* _EXERCISE BRIEF_
Reproduce the records below exactly; the images should not appear.

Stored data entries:
---

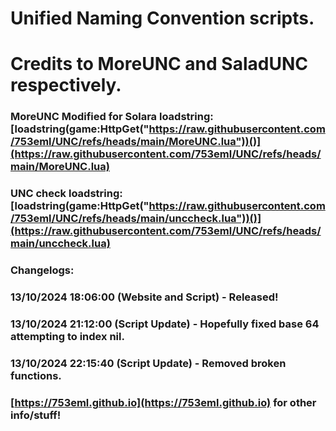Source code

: # Unified Naming Convention scripts.

# Credits to MoreUNC and SaladUNC respectively.

### MoreUNC Modified for Solara loadstring: [loadstring(game:HttpGet("https://raw.githubusercontent.com/753eml/UNC/refs/heads/main/MoreUNC.lua"))()](https://raw.githubusercontent.com/753eml/UNC/refs/heads/main/MoreUNC.lua)

### UNC check loadstring: [loadstring(game:HttpGet("https://raw.githubusercontent.com/753eml/UNC/refs/heads/main/unccheck.lua"))()](https://raw.githubusercontent.com/753eml/UNC/refs/heads/main/unccheck.lua)

### Changelogs:

### 13/10/2024 18:06:00 (Website and Script) - Released!

### 13/10/2024 21:12:00 (Script Update) - Hopefully fixed base 64 attempting to index nil.

### 13/10/2024 22:15:40 (Script Update) - Removed broken functions.

### [https://753eml.github.io](https://753eml.github.io) for other info/stuff!
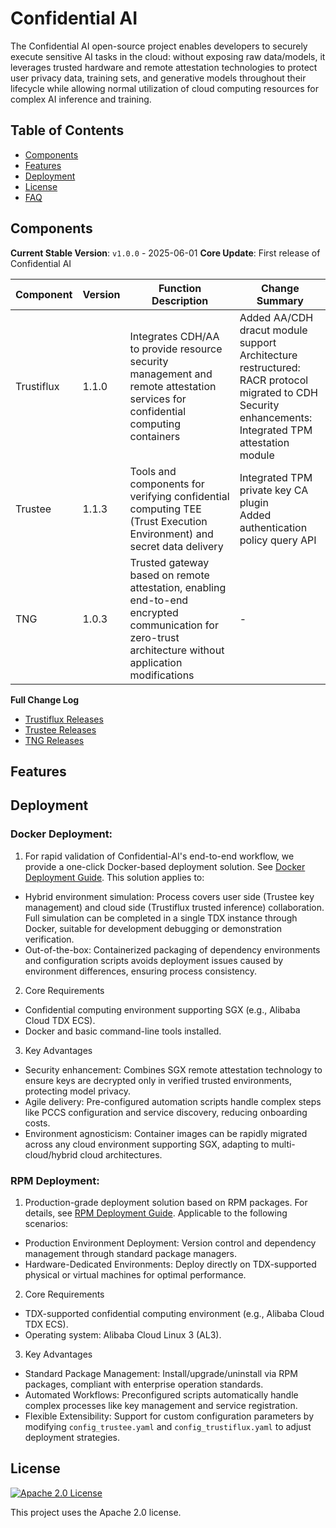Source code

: # Confidential AI

The Confidential AI open-source project enables developers to securely execute sensitive AI tasks in the cloud: without exposing raw data/models, it leverages trusted hardware and remote attestation technologies to protect user privacy data, training sets, and generative models throughout their lifecycle while allowing normal utilization of cloud computing resources for complex AI inference and training.

<!-- [![CI Status](https://github.com/your-org/your-solution/actions/workflows/ci.yml/badge.svg)](https://github.com/your-org/your-solution/actions) -->
<!-- [![Docker Pulls](https://img.shields.io/docker/pulls/your-image)](https://hub.docker.com/r/your-image) -->
<!-- [![System Architecture](https://img.shields.io/badge/architecture-diagram-blueviolet)](docs/architecture.png) -->

## Table of Contents

- [Components](#Components)
- [Features](#Features)
- [Deployment](#Deployment)
- [License](#许可证)
- [FAQ](#FAQ)

## Components

**Current Stable Version**: `v1.0.0` - 2025-06-01
**Core Update**: First release of Confidential AI

| Component   | Version | Function Description                          | Change Summary |
|-------------|---------|-----------------------------------------------|----------------|
| Trustiflux  | 1.1.0   | Integrates CDH/AA to provide resource security management and remote attestation services for confidential computing containers | Added AA/CDH dracut module support<br>Architecture restructured: RACR protocol migrated to CDH<br>Security enhancements: Integrated TPM attestation module |
| Trustee     | 1.1.3   | Tools and components for verifying confidential computing TEE (Trust Execution Environment) and secret data delivery | Integrated TPM private key CA plugin<br>Added authentication policy query API |
| TNG         | 1.0.3   | Trusted gateway based on remote attestation, enabling end-to-end encrypted communication for zero-trust architecture without application modifications | - |

**Full Change Log**

- [Trustiflux Releases](https://github.com/inclavare-containers/guest-components/releases)
- [Trustee Releases](https://github.com/openanolis/trustee/releases)
- [TNG Releases](https://github.com/inclavare-containers/TNG/releases)

## Features

<!-- - **Core Feature 1**: Description + Technical Highlights (e.g., Real-time inference based on TensorFlow Lite)
- **Core Feature 2**: Asynchronous task processing + Performance metrics (e.g., 10k+ requests per second)
- **Expansion Capabilities**: Plugin system/Custom module support
- **Cross-platform**: Supports Windows/Linux/macOS/Docker -->

## Deployment

### Docker Deployment:

1. For rapid validation of Confidential-AI's end-to-end workflow, we provide a one-click Docker-based deployment solution. See [Docker Deployment Guide](deployment/docker/README.md). This solution applies to:

- Hybrid environment simulation: Process covers user side (Trustee key management) and cloud side (Trustiflux trusted inference) collaboration. Full simulation can be completed in a single TDX instance through Docker, suitable for development debugging or demonstration verification.
- Out-of-the-box: Containerized packaging of dependency environments and configuration scripts avoids deployment issues caused by environment differences, ensuring process consistency.

2. Core Requirements

- Confidential computing environment supporting SGX (e.g., Alibaba Cloud TDX ECS).
- Docker and basic command-line tools installed.

3. Key Advantages

- Security enhancement: Combines SGX remote attestation technology to ensure keys are decrypted only in verified trusted environments, protecting model privacy.
- Agile delivery: Pre-configured automation scripts handle complex steps like PCCS configuration and service discovery, reducing onboarding costs.
- Environment agnosticism: Container images can be rapidly migrated across any cloud environment supporting SGX, adapting to multi-cloud/hybrid cloud architectures.

### RPM Deployment:

1. Production-grade deployment solution based on RPM packages. For details, see [RPM Deployment Guide](deployment/rpm/README.md). Applicable to the following scenarios:

- Production Environment Deployment: Version control and dependency management through standard package managers.
- Hardware-Dedicated Environments: Deploy directly on TDX-supported physical or virtual machines for optimal performance.

2. Core Requirements

- TDX-supported confidential computing environment (e.g., Alibaba Cloud TDX ECS).
- Operating system: Alibaba Cloud Linux 3 (AL3).

3. Key Advantages

- Standard Package Management: Install/upgrade/uninstall via RPM packages, compliant with enterprise operation standards.
- Automated Workflows: Preconfigured scripts automatically handle complex processes like key management and service registration.
- Flexible Extensibility: Support for custom configuration parameters by modifying `config_trustee.yaml` and `config_trustiflux.yaml` to adjust deployment strategies.

## License

[![Apache 2.0 License](https://img.shields.io/badge/License-Apache_2.0-blue.svg)](https://opensource.org/licenses/Apache-2.0)

This project uses the Apache 2.0 license.
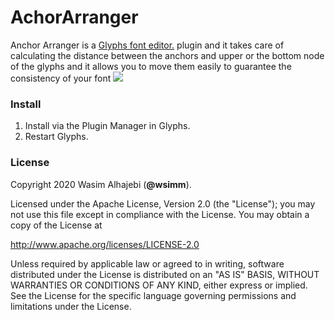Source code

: # AchorArranger
Anchor Arranger is a <a href="http://glyphsapp.com/">Glyphs font editor.</a> plugin and it takes care of calculating the distance between the anchors and upper or the bottom node of the  glyphs and it allows you to move them easily to guarantee the consistency of your font
<img src="https://github.com/wsimm/AchorArranger/blob/master/anchorArranger.gif?raw=true">
### Install

1. Install via the Plugin Manager in Glyphs.
2. Restart Glyphs.




### License

Copyright 2020 Wasim Alhajebi (**@wsimm**).

Licensed under the Apache License, Version 2.0 (the "License");
you may not use this file except in compliance with the License.
You may obtain a copy of the License at

http://www.apache.org/licenses/LICENSE-2.0

Unless required by applicable law or agreed to in writing, software
distributed under the License is distributed on an "AS IS" BASIS,
WITHOUT WARRANTIES OR CONDITIONS OF ANY KIND, either express or implied.
See the License for the specific language governing permissions and
limitations under the License.
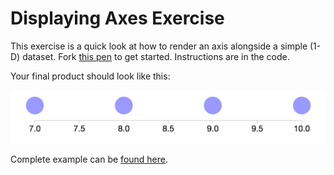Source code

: # Displaying Axes Exercise

This exercise is a quick look at how to render an axis alongside a simple (1-D) dataset. Fork [this pen](https://codepen.io/molliemarie/pen/pVjQGw?editors=1000) to get started. Instructions are in the code. 

Your final product should look like this:

![example 1 complete](imgs/scales.png)

Complete example can be [found here](https://codepen.io/molliemarie/pen/jxbQdB?editors=1000).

---

* _TASK OUTPUT_
Source code

: # Unified Naming Convention scripts.

# Credits to MoreUNC and SaladUNC respectively.

### MoreUNC Modified for Solara loadstring: [loadstring(game:HttpGet("https://raw.githubusercontent.com/753eml/UNC/refs/heads/main/MoreUNC.lua"))()](https://raw.githubusercontent.com/753eml/UNC/refs/heads/main/MoreUNC.lua)

### UNC check loadstring: [loadstring(game:HttpGet("https://raw.githubusercontent.com/753eml/UNC/refs/heads/main/unccheck.lua"))()](https://raw.githubusercontent.com/753eml/UNC/refs/heads/main/unccheck.lua)

### Changelogs:

### 13/10/2024 18:06:00 (Website and Script) - Released!

### 13/10/2024 21:12:00 (Script Update) - Hopefully fixed base 64 attempting to index nil.

### 13/10/2024 22:15:40 (Script Update) - Removed broken functions.

### [https://753eml.github.io](https://753eml.github.io) for other info/stuff!
Source code

: # Confidential AI

The Confidential AI open-source project enables developers to securely execute sensitive AI tasks in the cloud: without exposing raw data/models, it leverages trusted hardware and remote attestation technologies to protect user privacy data, training sets, and generative models throughout their lifecycle while allowing normal utilization of cloud computing resources for complex AI inference and training.

<!-- [![CI Status](https://github.com/your-org/your-solution/actions/workflows/ci.yml/badge.svg)](https://github.com/your-org/your-solution/actions) -->
<!-- [![Docker Pulls](https://img.shields.io/docker/pulls/your-image)](https://hub.docker.com/r/your-image) -->
<!-- [![System Architecture](https://img.shields.io/badge/architecture-diagram-blueviolet)](docs/architecture.png) -->

## Table of Contents

- [Components](#Components)
- [Features](#Features)
- [Deployment](#Deployment)
- [License](#许可证)
- [FAQ](#FAQ)

## Components

**Current Stable Version**: `v1.0.0` - 2025-06-01
**Core Update**: First release of Confidential AI

| Component   | Version | Function Description                          | Change Summary |
|-------------|---------|-----------------------------------------------|----------------|
| Trustiflux  | 1.1.0   | Integrates CDH/AA to provide resource security management and remote attestation services for confidential computing containers | Added AA/CDH dracut module support<br>Architecture restructured: RACR protocol migrated to CDH<br>Security enhancements: Integrated TPM attestation module |
| Trustee     | 1.1.3   | Tools and components for verifying confidential computing TEE (Trust Execution Environment) and secret data delivery | Integrated TPM private key CA plugin<br>Added authentication policy query API |
| TNG         | 1.0.3   | Trusted gateway based on remote attestation, enabling end-to-end encrypted communication for zero-trust architecture without application modifications | - |

**Full Change Log**

- [Trustiflux Releases](https://github.com/inclavare-containers/guest-components/releases)
- [Trustee Releases](https://github.com/openanolis/trustee/releases)
- [TNG Releases](https://github.com/inclavare-containers/TNG/releases)

## Features

<!-- - **Core Feature 1**: Description + Technical Highlights (e.g., Real-time inference based on TensorFlow Lite)
- **Core Feature 2**: Asynchronous task processing + Performance metrics (e.g., 10k+ requests per second)
- **Expansion Capabilities**: Plugin system/Custom module support
- **Cross-platform**: Supports Windows/Linux/macOS/Docker -->

## Deployment

### Docker Deployment:

1. For rapid validation of Confidential-AI's end-to-end workflow, we provide a one-click Docker-based deployment solution. See [Docker Deployment Guide](deployment/docker/README.md). This solution applies to:

- Hybrid environment simulation: Process covers user side (Trustee key management) and cloud side (Trustiflux trusted inference) collaboration. Full simulation can be completed in a single TDX instance through Docker, suitable for development debugging or demonstration verification.
- Out-of-the-box: Containerized packaging of dependency environments and configuration scripts avoids deployment issues caused by environment differences, ensuring process consistency.

2. Core Requirements

- Confidential computing environment supporting SGX (e.g., Alibaba Cloud TDX ECS).
- Docker and basic command-line tools installed.

3. Key Advantages

- Security enhancement: Combines SGX remote attestation technology to ensure keys are decrypted only in verified trusted environments, protecting model privacy.
- Agile delivery: Pre-configured automation scripts handle complex steps like PCCS configuration and service discovery, reducing onboarding costs.
- Environment agnosticism: Container images can be rapidly migrated across any cloud environment supporting SGX, adapting to multi-cloud/hybrid cloud architectures.

### RPM Deployment:

1. Production-grade deployment solution based on RPM packages. For details, see [RPM Deployment Guide](deployment/rpm/README.md). Applicable to the following scenarios:

- Production Environment Deployment: Version control and dependency management through standard package managers.
- Hardware-Dedicated Environments: Deploy directly on TDX-supported physical or virtual machines for optimal performance.

2. Core Requirements

- TDX-supported confidential computing environment (e.g., Alibaba Cloud TDX ECS).
- Operating system: Alibaba Cloud Linux 3 (AL3).

3. Key Advantages

- Standard Package Management: Install/upgrade/uninstall via RPM packages, compliant with enterprise operation standards.
- Automated Workflows: Preconfigured scripts automatically handle complex processes like key management and service registration.
- Flexible Extensibility: Support for custom configuration parameters by modifying `config_trustee.yaml` and `config_trustiflux.yaml` to adjust deployment strategies.

## License

[![Apache 2.0 License](https://img.shields.io/badge/License-Apache_2.0-blue.svg)](https://opensource.org/licenses/Apache-2.0)

This project uses the Apache 2.0 license.
Source code

: # AchorArranger
Anchor Arranger is a <a href="http://glyphsapp.com/">Glyphs font editor.</a> plugin and it takes care of calculating the distance between the anchors and upper or the bottom node of the  glyphs and it allows you to move them easily to guarantee the consistency of your font
<img src="https://github.com/wsimm/AchorArranger/blob/master/anchorArranger.gif?raw=true">
### Install

1. Install via the Plugin Manager in Glyphs.
2. Restart Glyphs.




### License

Copyright 2020 Wasim Alhajebi (**@wsimm**).

Licensed under the Apache License, Version 2.0 (the "License");
you may not use this file except in compliance with the License.
You may obtain a copy of the License at

http://www.apache.org/licenses/LICENSE-2.0

Unless required by applicable law or agreed to in writing, software
distributed under the License is distributed on an "AS IS" BASIS,
WITHOUT WARRANTIES OR CONDITIONS OF ANY KIND, either express or implied.
See the License for the specific language governing permissions and
limitations under the License.
Source code

: # Displaying Axes Exercise

This exercise is a quick look at how to render an axis alongside a simple (1-D) dataset. Fork [this pen](https://codepen.io/molliemarie/pen/pVjQGw?editors=1000) to get started. Instructions are in the code. 

Your final product should look like this:

![example 1 complete](imgs/scales.png)

Complete example can be [found here](https://codepen.io/molliemarie/pen/jxbQdB?editors=1000).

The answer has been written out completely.